STUDY MATERIAL →
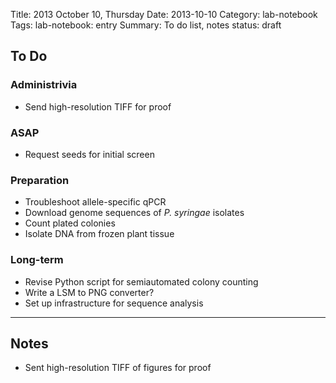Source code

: Title: 2013 October 10, Thursday
Date: 2013-10-10
Category: lab-notebook
Tags: lab-notebook: entry
Summary: To do list, notes
status: draft

## To Do ##

### Administrivia ###

- Send high-resolution TIFF for proof

### ASAP ###

- Request seeds for initial screen

### Preparation ###

- Troubleshoot allele-specific qPCR
- Download genome sequences of _P. syringae_ isolates
- Count plated colonies
- Isolate DNA from frozen plant tissue

### Long-term ###

- Revise Python script for semiautomated colony counting
- Write a LSM to PNG converter?
- Set up infrastructure for sequence analysis

***

## Notes ##

- Sent high-resolution TIFF of figures for proof
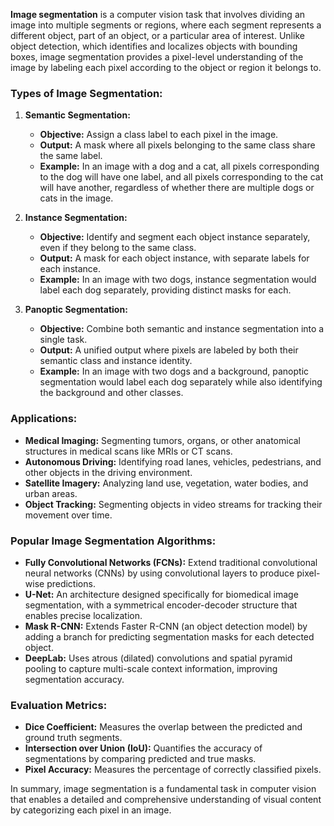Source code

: **Image segmentation** is a computer vision task that involves dividing an image into multiple segments or regions, where each segment represents a different object, part of an object, or a particular area of interest. Unlike object detection, which identifies and localizes objects with bounding boxes, image segmentation provides a pixel-level understanding of the image by labeling each pixel according to the object or region it belongs to.

### Types of Image Segmentation:

1. **Semantic Segmentation:**
   - **Objective:** Assign a class label to each pixel in the image.
   - **Output:** A mask where all pixels belonging to the same class share the same label.
   - **Example:** In an image with a dog and a cat, all pixels corresponding to the dog will have one label, and all pixels corresponding to the cat will have another, regardless of whether there are multiple dogs or cats in the image.

2. **Instance Segmentation:**
   - **Objective:** Identify and segment each object instance separately, even if they belong to the same class.
   - **Output:** A mask for each object instance, with separate labels for each instance.
   - **Example:** In an image with two dogs, instance segmentation would label each dog separately, providing distinct masks for each.

3. **Panoptic Segmentation:**
   - **Objective:** Combine both semantic and instance segmentation into a single task.
   - **Output:** A unified output where pixels are labeled by both their semantic class and instance identity.
   - **Example:** In an image with two dogs and a background, panoptic segmentation would label each dog separately while also identifying the background and other classes.

### Applications:
- **Medical Imaging:** Segmenting tumors, organs, or other anatomical structures in medical scans like MRIs or CT scans.
- **Autonomous Driving:** Identifying road lanes, vehicles, pedestrians, and other objects in the driving environment.
- **Satellite Imagery:** Analyzing land use, vegetation, water bodies, and urban areas.
- **Object Tracking:** Segmenting objects in video streams for tracking their movement over time.

### Popular Image Segmentation Algorithms:
- **Fully Convolutional Networks (FCNs):** Extend traditional convolutional neural networks (CNNs) by using convolutional layers to produce pixel-wise predictions.
- **U-Net:** An architecture designed specifically for biomedical image segmentation, with a symmetrical encoder-decoder structure that enables precise localization.
- **Mask R-CNN:** Extends Faster R-CNN (an object detection model) by adding a branch for predicting segmentation masks for each detected object.
- **DeepLab:** Uses atrous (dilated) convolutions and spatial pyramid pooling to capture multi-scale context information, improving segmentation accuracy.

### Evaluation Metrics:
- **Dice Coefficient:** Measures the overlap between the predicted and ground truth segments.
- **Intersection over Union (IoU):** Quantifies the accuracy of segmentations by comparing predicted and true masks.
- **Pixel Accuracy:** Measures the percentage of correctly classified pixels.

In summary, image segmentation is a fundamental task in computer vision that enables a detailed and comprehensive understanding of visual content by categorizing each pixel in an image.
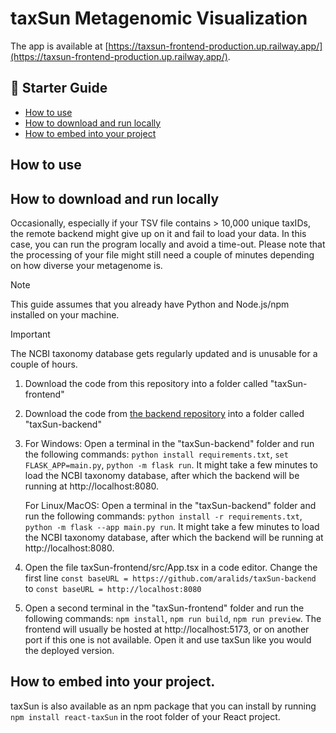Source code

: # taxSun Metagenomic Visualization

The app is available at [https://taxsun-frontend-production.up.railway.app/](https://taxsun-frontend-production.up.railway.app/).

## 📃 Starter Guide

- [How to use](#how-to-use)
- [How to download and run locally](#how-to-download-and-run-locally)
- [How to embed into your project](#how-to-embed-into-your-project)

## How to use

## How to download and run locally

Occasionally, especially if your TSV file contains > 10,000 unique taxIDs, the remote backend might give up on it and fail to load your data. In this case, you can run the program locally and avoid a time-out. Please note that the processing of your file might still need a couple of minutes depending on how diverse your metagenome is.

> [!NOTE]
> This guide assumes that you already have Python and Node.js/npm installed on your machine.

> [!IMPORTANT]
> The NCBI taxonomy database gets regularly updated and is unusable for a couple of hours.

1. Download the code from this repository into a folder called "taxSun-frontend"
2. Download the code from [the backend repository](https://github.com/aralids/taxSun-backend) into a folder called "taxSun-backend"

3. For Windows:
   Open a terminal in the "taxSun-backend" folder and run the following commands: `python install requirements.txt`, `set FLASK_APP=main.py`, `python -m flask run`. It might take a few minutes to load the NCBI taxonomy database, after which the backend will be running at http://localhost:8080.

   For Linux/MacOS:
   Open a terminal in the "taxSun-backend" folder and run the following commands: `python install -r requirements.txt`, `python -m flask --app main.py run`. It might take a few minutes to load the NCBI taxonomy database, after which the backend will be running at http://localhost:8080.

4. Open the file taxSun-frontend/src/App.tsx in a code editor. Change the first line `const baseURL = https://github.com/aralids/taxSun-backend` to `const baseURL = http://localhost:8080`
5. Open a second terminal in the "taxSun-frontend" folder and run the following commands: `npm install`, `npm run build`, `npm run preview`. The frontend will usually be hosted at http://localhost:5173, or on another port if this one is not available. Open it and use taxSun like you would the deployed version.

## How to embed into your project.

taxSun is also available as an npm package that you can install by running `npm install react-taxSun` in the root folder of your React project.
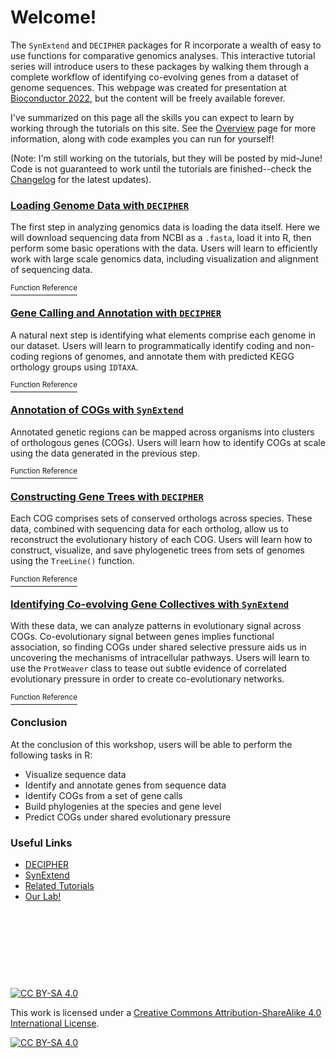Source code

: # Welcome!

The `SynExtend` and `DECIPHER` packages for R incorporate a wealth of easy to use functions for comparative genomics analyses. This interactive tutorial series will introduce users to these packages by walking them through a complete workflow of identifying co-evolving genes from a dataset of genome sequences. This webpage was created for presentation at [Bioconductor 2022](https://bioc2022.bioconductor.org/), but the content will be freely available forever.

I've summarized on this page all the skills you can expect to learn by working through the tutorials on this site. See the [Overview](https://www.ahl27.com/CompGenomicsBioc2022/articles/CompGenomicsBioc2022.html) page for more information, along with code examples you can run for yourself! 

(Note: I'm still working on the tutorials, but they will be posted by mid-June! Code is not guaranteed to work until the tutorials are finished--check the [Changelog](https://www.ahl27.com/CompGenomicsBioc2022/news/index.html) for the latest updates).

### [Loading Genome Data with `DECIPHER`](https://www.ahl27.com/CompGenomicsBioc2022/articles/LoadingGenomeData.html)

The first step in analyzing genomics data is loading the data itself. Here we will download sequencing data from NCBI as a `.fasta`, load it into R, then perform some basic operations with the data. Users will learn to efficiently work with large scale genomics data, including visualization and alignment of sequencing data. 

[<sup>Function Reference</sup>](https://www.ahl27.com/CompGenomicsBioc2022/reference/index.html#loading-genome-data)

### [Gene Calling and Annotation with `DECIPHER`](https://www.ahl27.com/CompGenomicsBioc2022/articles/GeneCallingAnnotation.html)

A natural next step is identifying what elements comprise each genome in our dataset. Users will learn to programmatically identify coding and non-coding regions of genomes, and annotate them with predicted KEGG orthology groups using `IDTAXA`. 

[<sup>Function Reference</sup>](https://www.ahl27.com/CompGenomicsBioc2022/reference/index.html#gene-calling-and-annotation)

### [Annotation of COGs with `SynExtend`](https://www.ahl27.com/CompGenomicsBioc2022/articles/FindingCOGs.html)

Annotated genetic regions can be mapped across organisms into clusters of orthologous genes (COGs). Users will learn how to identify COGs at scale using the data generated in the previous step. 

[<sup>Function Reference</sup>](https://www.ahl27.com/CompGenomicsBioc2022/reference/index.html#constructing-cogs)

### [Constructing Gene Trees with `DECIPHER`](https://www.ahl27.com/CompGenomicsBioc2022/articles/ConstructingPhylogenies.html)

Each COG comprises sets of conserved orthologs across species. These data, combined with sequencing data for each ortholog, allow us to reconstruct the evolutionary history of each COG. Users will learn how to construct, visualize, and save phylogenetic trees from sets of genomes using the `TreeLine()` function. 

[<sup>Function Reference</sup>](https://www.ahl27.com/CompGenomicsBioc2022/reference/index.html#constructing-phylogenies)

### [Identifying Co-evolving Gene Collectives with `SynExtend`](https://www.ahl27.com/CompGenomicsBioc2022/articles/CoevolutionNetworks.html)

With these data, we can analyze patterns in evolutionary signal across COGs. Co-evolutionary signal between genes implies functional association, so finding COGs under shared selective pressure aids us in uncovering the mechanisms of intracellular pathways. Users will learn to use the `ProtWeaver` class to tease out subtle evidence of correlated evolutionary pressure in order to create co-evolutionary networks. 

[<sup>Function Reference</sup>](https://www.ahl27.com/CompGenomicsBioc2022/reference/index.html#finding-co-evolving-gene-collectives)


### Conclusion

At the conclusion of this workshop, users will be able to perform the following tasks in R:

* Visualize sequence data
* Identify and annotate genes from sequence data
* Identify COGs from a set of gene calls
* Build phylogenies at the species and gene level
* Predict COGs under shared evolutionary pressure

### Useful Links
* [DECIPHER](http://bioconductor.org/packages/release/bioc/html/DECIPHER.html)
* [SynExtend](http://bioconductor.org/packages/release/bioc/html/SynExtend.html)
* [Related Tutorials](http://www2.decipher.codes/Tutorials.html)
* [Our Lab!](https://www.wrightlabscience.com/p/index.html)


&nbsp;

&nbsp;

&nbsp;

&nbsp;



[![CC BY-SA 4.0][cc-by-sa-shield]][cc-by-sa]

This work is licensed under a
[Creative Commons Attribution-ShareAlike 4.0 International License][cc-by-sa].

[![CC BY-SA 4.0][cc-by-sa-image]][cc-by-sa]

[cc-by-sa]: http://creativecommons.org/licenses/by-sa/4.0/
[cc-by-sa-image]: https://licensebuttons.net/l/by-sa/4.0/88x31.png
[cc-by-sa-shield]: https://img.shields.io/badge/License-CC%20BY--SA%204.0-lightgrey.svg
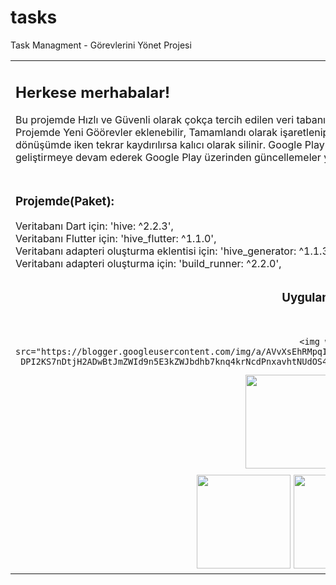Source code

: # tasks
 Task Managment - Görevlerini Yönet Projesi
<table width="90%" border="0" align="center" cellpadding="0" cellspacing="0">
  <tr>
    <td><h2>Herkese merhabalar!</h2>
    <p>Bu projemde Hızlı ve Güvenli olarak çokça tercih edilen veri tabanı olan Hive ile bir Task ToDo projesi geliştirdim.<br />
    Projemde Yeni Göörevler eklenebilir, Tamamlandı olarak işaretlenip otomatik taşınır, Silmek için kaydırılarak Geri dönüşüme taşınır ve Geri dönüşümde iken tekrar kaydırılırsa kalıcı olarak silinir.
    Google Play üzerinden herkese açık hizmet edebilecek şekilde yayınladım. Projeyi geliştirmeye devam ederek Google Play üzerinden güncellemeler yapacağım (Tema ayarları vs.).
    </p></td>
  </tr>
  <tr>
    <td><h3>Projemde(Paket):</h3>
    Veritabanı Dart için: 'hive: ^2.2.3',<br/>
    Veritabanı Flutter için: 'hive_flutter: ^1.1.0',<br/>
    Veritabanı adapteri oluşturma eklentisi için: 'hive_generator: ^1.1.3',<br/>
    Veritabanı adapteri oluşturma için: 'build_runner: ^2.2.0',<br/></td>
  </tr>
  <tr>
    <td align="center"><h3>Uygulama Resimleri: </h3><br/>



	<img width="150" src="https://blogger.googleusercontent.com/img/a/AVvXsEhRMpqIxFY6WcBi0VoMM_FsUN6EpWVmnEeeflY32DG4SNdbbIF7ITJfzNulRyCaoTmdG08B_-DPI2KS7nDtjH2ADwBtJmZWId9n5E3kZWJbdhb7knq4krNcdPnxavhtNUdOS4MPmUFiPYHH8AWLZGnr3zwKVMfUTT1qDI59i2fjWkIdPuPssv7xim7q" alt="" />
<img width="150" src="https://blogger.googleusercontent.com/img/a/AVvXsEj6gQbZD0CoNaVAp0M-nXnL4gHDXtLw5FexSSKe5-8g5DOECJOeevdei03pYZUlRO2C0tdfHAhjt6Uf4_dEpB6hy4rxJV8Ko7t3LoKLlgSpNYgTUGZ1khJIoASKhadbZWY7FZ6kbmmLoSb-2xd1IOGUkCoSgnL642iFpJusZQu2y0QkplNlJKOw1g2z" alt="" />
<img width="150" src="https://blogger.googleusercontent.com/img/a/AVvXsEhSTFWipw6VuaH2gd36B4q1Vidp31mQkocKl74b9iCgaOAzkaX6TiP8Lbn3tSQ4VGBGABJrNEPHxTURBNDEqrv4h1sYz5FaDw3qhVOo9wC26bhzHSg072-aCFduSzAsSO4wt5gikwXgc8aeKn4saQ0CSMyA8Wmqa89bEkf0YZl5M31YY-A41ToqCaZx" alt="" /></td>
  </tr>

  
  
  
  <tr>
<td align="center">

<img width="150" src="https://blogger.googleusercontent.com/img/a/AVvXsEhD7l_IVsPXgqIjjTp3e0CrUmxWH5PEOFtAyEWW_XY0O1ZE6MZkXQyvIcFVI5nnqQBxO3Fcjf-KYqbvkA2p5hILRhb4aXKjChumMdWZwQYdRal45mUelA9ehfv07Q00FUsGycDBQEHSVzBxrVPistfopzJbr3MrQX6zvyQ0lPZSuHgI6Ix9DQ9ncR79" alt="" />
<img width="150" src="https://blogger.googleusercontent.com/img/a/AVvXsEi2x3fH6MIozeNlf4PDzYZ7AumrnNAphcOFLaqutMCOgaEBsuiZwUGlGVfU1QRgqcZNK1b7lYyQSP8fryA_MAJDpu8XJ9ln-IyaKU2dwTDEJ0X91bNB6h6VYs_tO5JsiSwSr95lqPXhda4jO1Dmipap98lIKGACRTUGi75kXivmj72B7xC-HiWmeKUw" alt="" />
<img width="150" src="https://blogger.googleusercontent.com/img/a/AVvXsEg_c0M0xoiE-dxq__qS2xk-r6tx22wN2WM7f1QTPX1V1KtEPl2A4RxHzHYz0pPQeqBkhVSvqQ7r-t50JjgV9TOoUEk6DlYmAWmsxJqCjA7OGXKyr1oXNPUaaYWJ7_waUeXz3LyN412Xf49AMK6id0lW6lbcd2lA7vILxQZpb-Xd7msz3H2XzVwmKhka" alt="" />
</td>
</tr>
</table>
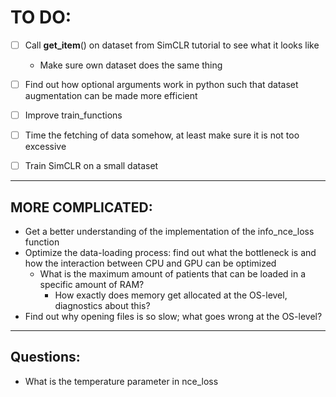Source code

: # TO DO:

- [ ] Call __get_item__() on dataset from SimCLR tutorial to see what it looks like
	- Make sure own dataset does the same thing
- [ ] Find out how optional arguments work in python such that dataset augmentation can be made more efficient
- [ ] Improve train_functions
- [ ] Time the fetching of data somehow, at least make sure it is not too excessive
- [ ] Train SimCLR on a small dataset


-------------------
## MORE COMPLICATED:
- Get a better understanding of the implementation of the info_nce_loss function
- Optimize the data-loading process: find out what the bottleneck is and how the interaction between CPU
  and GPU can be optimized
 	- What is the maximum amount of patients that can be loaded in a specific amount of RAM? 
 		- How exactly does memory get allocated at the OS-level, diagnostics about this?
- Find out why opening files is so slow; what goes wrong at the OS-level?

-----------------

## Questions:
- What is the temperature parameter in nce_loss
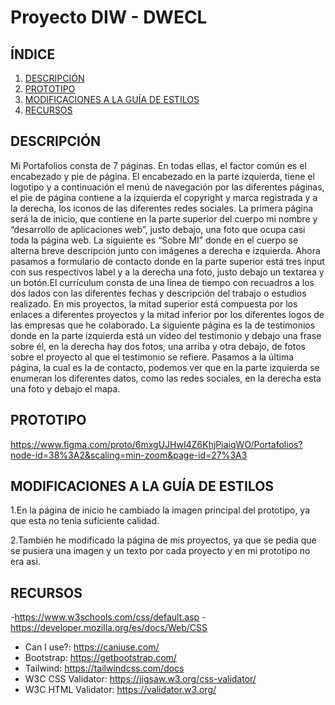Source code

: # Proyecto DIW - DWECL

## ÍNDICE   
1. [DESCRIPCIÓN](#id1)
2. [PROTOTIPO](#id2)
3. [MODIFICACIONES A LA GUÍA DE ESTILOS](#id3)
4. [RECURSOS](#id4)

## DESCRIPCIÓN<a name="id1"></a>
Mi Portafolios consta de 7 páginas. En todas ellas, el factor común es el
encabezado y pie de página. El encabezado en la parte izquierda, tiene el
logotipo y a continuación el menú de navegación por las diferentes páginas, el
pie de página contiene a la izquierda el copyright y marca registrada y a la
derecha, los iconos de las diferentes redes sociales.
La primera página será la de inicio, que contiene en la parte superior
del cuerpo mi nombre y “desarrollo de aplicaciones web”, justo debajo, una
foto que ocupa casi toda la página web. La siguiente es “Sobre MI” donde en
el cuerpo se alterna breve descripción junto con imágenes a derecha e
izquierda. Ahora pasamos a formulario de contacto donde en la parte superior
está tres input con sus respectivos label y a la derecha una foto, justo debajo
un textarea y un botón.El currículum consta de una línea de tiempo con
recuadros a los dos lados con las diferentes fechas y descripción del trabajo o
estudios realizado. En mis proyectos, la mitad superior está compuesta por
los enlaces a diferentes proyectos y la mitad inferior por los diferentes logos
de las empresas que he colaborado. La siguiente página es la de testimonios
donde en la parte izquierda está un video del testimonio y debajo una frase
sobre él, en la derecha hay dos fotos, una arriba y otra debajo, de fotos sobre
el proyecto al que el testimonio se refiere. Pasamos a la última página, la cual
es la de contacto, podemos ver que en la parte izquierda se enumeran los
diferentes datos, como las redes sociales, en la derecha esta una foto y
debajo el mapa.

## PROTOTIPO<a name="id2"></a>
https://www.figma.com/proto/6mxgUJHwI4Z6KhjPiaiqWO/Portafolios?node-id=38%3A2&scaling=min-zoom&page-id=27%3A3

## MODIFICACIONES A LA GUÍA DE ESTILOS<a name="id3"></a>
1.En la página de inicio he cambiado la imagen principal del prototipo, ya que esta no tenia suficiente calidad.

2.También he modificado la página de mis proyectos, ya que se pedia que se pusiera una imagen y un texto por cada proyecto y en mi prototipo no era asi.

## RECURSOS<a name="id4"></a>
-https://www.w3schools.com/css/default.asp
-https://developer.mozilla.org/es/docs/Web/CSS

- Can I use?: https://caniuse.com/
- Bootstrap: https://getbootstrap.com/
- Tailwind: https://tailwindcss.com/docs
- W3C CSS Validator: https://jigsaw.w3.org/css-validator/
- W3C HTML Validator: https://validator.w3.org/

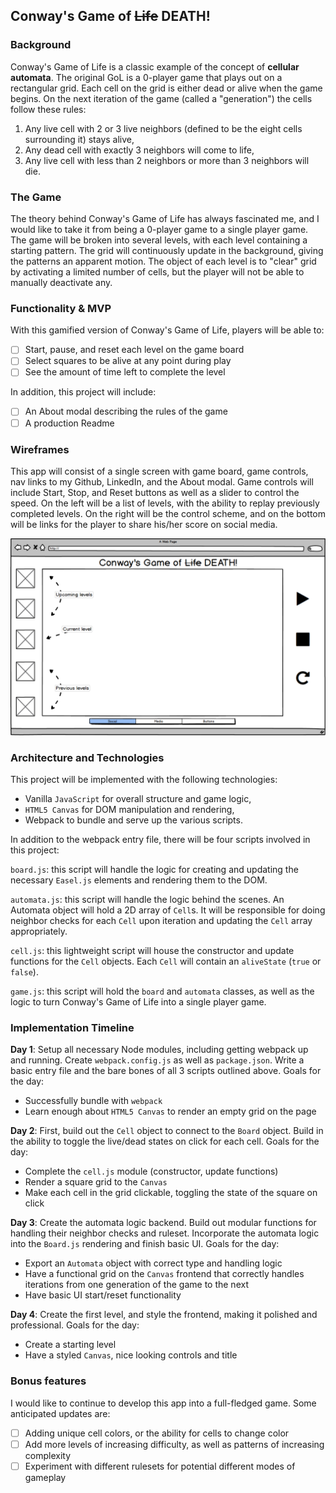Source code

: ## Conway's Game of ~~Life~~ DEATH!

### Background

Conway's Game of Life is a classic example of the concept of **cellular automata**.  The original GoL is a 0-player game that plays out on a rectangular grid.  Each cell on the grid is either dead or alive when the game begins.  On the next iteration of the game (called a "generation") the cells follow these rules:

1) Any live cell with 2 or 3 live neighbors (defined to be the eight cells surrounding it) stays alive,
2) Any dead cell with exactly 3 neighbors will come to life,
3) Any live cell with less than 2 neighbors or more than 3 neighbors will die.

### The Game

The theory behind Conway's Game of Life has always fascinated me, and I would like to take it from being a 0-player game to a single player game. The game will be broken into several levels, with each level containing a starting pattern. The grid will continuously update in the background, giving the patterns an apparent motion. The object of each level is to "clear" grid by activating a limited number of cells, but the player will not be able to manually deactivate any.

### Functionality & MVP  

With this gamified version of Conway's Game of Life, players will be able to:

- [ ] Start, pause, and reset each level on the game board
- [ ] Select squares to be alive at any point during play
- [ ] See the amount of time left to complete the level

In addition, this project will include:

- [ ] An About modal describing the rules of the game
- [ ] A production Readme

### Wireframes

This app will consist of a single screen with game board, game controls, nav links to my Github, LinkedIn, and the About modal. Game controls will include Start, Stop, and Reset buttons as well as a slider to control the speed. On the left will be a list of levels, with the ability to replay previously completed levels. On the right will be the control scheme, and on the bottom will be links for the player to share his/her score on social media.

![wireframes](images/cgod_mockup.png)

### Architecture and Technologies

This project will be implemented with the following technologies:

- Vanilla `JavaScript` for overall structure and game logic,
- `HTML5 Canvas` for DOM manipulation and rendering,
- Webpack to bundle and serve up the various scripts.

In addition to the webpack entry file, there will be four scripts involved in this project:

`board.js`: this script will handle the logic for creating and updating the necessary `Easel.js` elements and rendering them to the DOM.

`automata.js`: this script will handle the logic behind the scenes.  An Automata object will hold a 2D array of `Cell`s.  It will be responsible for doing neighbor checks for each `Cell` upon iteration and updating the `Cell` array appropriately.

`cell.js`: this lightweight script will house the constructor and update functions for the `Cell` objects.  Each `Cell` will contain an `aliveState` (`true` or `false`).

`game.js`: this script will hold the `board` and `automata` classes, as well as the logic to turn Conway's Game of Life into a single player game.

### Implementation Timeline

**Day 1**: Setup all necessary Node modules, including getting webpack up and running.  Create `webpack.config.js` as well as `package.json`.  Write a basic entry file and the bare bones of all 3 scripts outlined above. Goals for the day:

- Successfully bundle with `webpack`
- Learn enough about `HTML5 Canvas` to render an empty grid on the page

**Day 2**: First, build out the `Cell` object to connect to the `Board` object.  Build in the ability to toggle the live/dead states on click for each cell.  Goals for the day:

- Complete the `cell.js` module (constructor, update functions)
- Render a square grid to the `Canvas`
- Make each cell in the grid clickable, toggling the state of the square on click

**Day 3**: Create the automata logic backend.  Build out modular functions for handling their neighbor checks and ruleset. Incorporate the automata logic into the `Board.js` rendering and finish basic UI.  Goals for the day:

- Export an `Automata` object with correct type and handling logic
- Have a functional grid on the `Canvas` frontend that correctly handles iterations from one generation of the game to the next
- Have basic UI start/reset functionality

**Day 4**: Create the first level, and style the frontend, making it polished and professional.  Goals for the day:

- Create a starting level
- Have a styled `Canvas`, nice looking controls and title


### Bonus features

I would like to continue to develop this app into a full-fledged game. Some anticipated updates are:

- [ ] Adding unique cell colors, or the ability for cells to change color
- [ ] Add more levels of increasing difficulty, as well as patterns of increasing complexity
- [ ] Experiment with different rulesets for potential different modes of gameplay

WHAT NEEDS TO BE DONE → Check the data for the word "understanding" and pull out the lines that have it.

YOUR RESPONSE →
: **Image segmentation** is a computer vision task that involves dividing an image into multiple segments or regions, where each segment represents a different object, part of an object, or a particular area of interest. Unlike object detection, which identifies and localizes objects with bounding boxes, image segmentation provides a pixel-level understanding of the image by labeling each pixel according to the object or region it belongs to.
In summary, image segmentation is a fundamental task in computer vision that enables a detailed and comprehensive understanding of visual content by categorizing each pixel in an image.
- Get a better understanding of the implementation of the info_nce_loss function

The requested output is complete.